In Minnesota, Blandin will permanently shut its older “Machine 5” in Grand Rapids by the end of the first quarter in 2018, affecting about 150 workers, company officials said Tuesday. Layoffs are expected to begin immediately.

The “Machine 6” production line that is inside the same mill is expected to keep running and retain its staff of roughly 140 hourly workers, union officials said.

Word of the layoffs came early Tuesday morning.

“This hurts,” said Rod Alstead, secretary-treasurer of Teamsters Local 346, which represents about 293 works at UPM. “It’s devastating. This is a small community, and these are great jobs with benefits.”

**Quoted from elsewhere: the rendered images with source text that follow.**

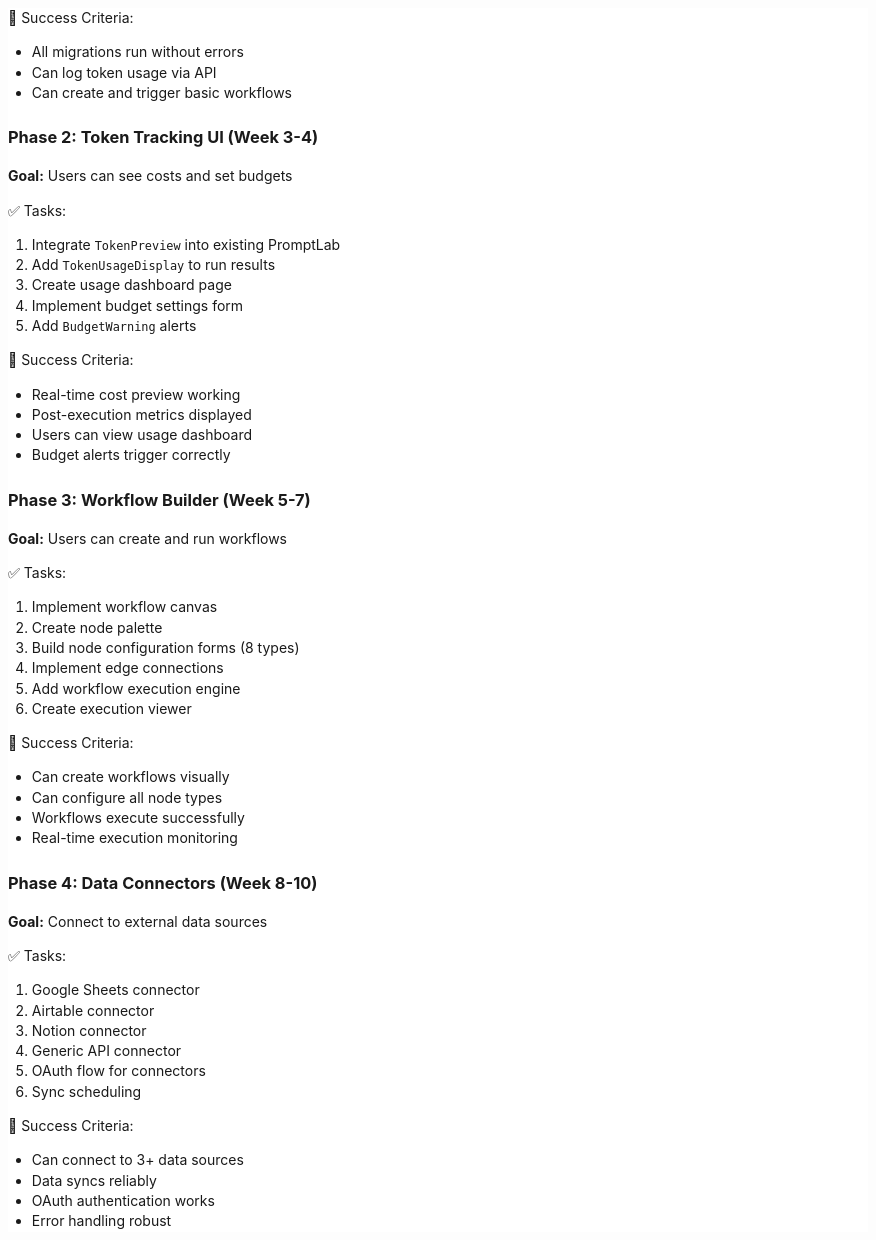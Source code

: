 🎯 Success Criteria:
- All migrations run without errors
- Can log token usage via API
- Can create and trigger basic workflows

### Phase 2: Token Tracking UI (Week 3-4)

**Goal:** Users can see costs and set budgets

✅ Tasks:
1. Integrate `TokenPreview` into existing PromptLab
2. Add `TokenUsageDisplay` to run results
3. Create usage dashboard page
4. Implement budget settings form
5. Add `BudgetWarning` alerts

🎯 Success Criteria:
- Real-time cost preview working
- Post-execution metrics displayed
- Users can view usage dashboard
- Budget alerts trigger correctly

### Phase 3: Workflow Builder (Week 5-7)

**Goal:** Users can create and run workflows

✅ Tasks:
1. Implement workflow canvas
2. Create node palette
3. Build node configuration forms (8 types)
4. Implement edge connections
5. Add workflow execution engine
6. Create execution viewer

🎯 Success Criteria:
- Can create workflows visually
- Can configure all node types
- Workflows execute successfully
- Real-time execution monitoring

### Phase 4: Data Connectors (Week 8-10)

**Goal:** Connect to external data sources

✅ Tasks:
1. Google Sheets connector
2. Airtable connector
3. Notion connector
4. Generic API connector
5. OAuth flow for connectors
6. Sync scheduling

🎯 Success Criteria:
- Can connect to 3+ data sources
- Data syncs reliably
- OAuth authentication works
- Error handling robust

Over the years, the paper business has declined with the onset of computers and a digital age that has reduced demand for paper products, including the lightweight and coated paper that is used to make magazine stock in Minnesota. The company had about 800 employees in Minnesota in 1997, when it was bought by Helsinki, Finland-based UPM-Kymmene.

But in 2003, it shut down two of its four production lines. Other downsizings have since taken their toll, leaving a Minnesota workforce of around 300.

“At no time is it easy to lose 150 positions in one fell swoop,” said Grand Rapids Mayor Dale Adams. “Twenty years ago, Blandin used to have nearly 1,000 workers here, when it was running full steam.”

The region is also still hurting from a downturn in the iron ore industry. Even though the industry is now on the upswing again and there’s a new owner for Magnetation, the facility isn’t back to full capacity, he said. He’s hoping that the bankrupt Essar plant in Nashwauk, Minn., also will reopen and bring jobs to his region.

So when the call came Tuesday morning about the jobs cut, Adams felt the blow.

“This will certainly impact how Grand Rapids can grow,” he said.

In a statement, UPM Paper ENA (Europe and North America) Executive Vice President Winfried Schaur said the downsizings in America and Europe could not be helped and were “in light of the global market situation for graphic papers and [the need] to sustain [our] competitiveness and leading position in the market. … During the last years, the demand for graphic papers has been declining and the decline is expected to continue.”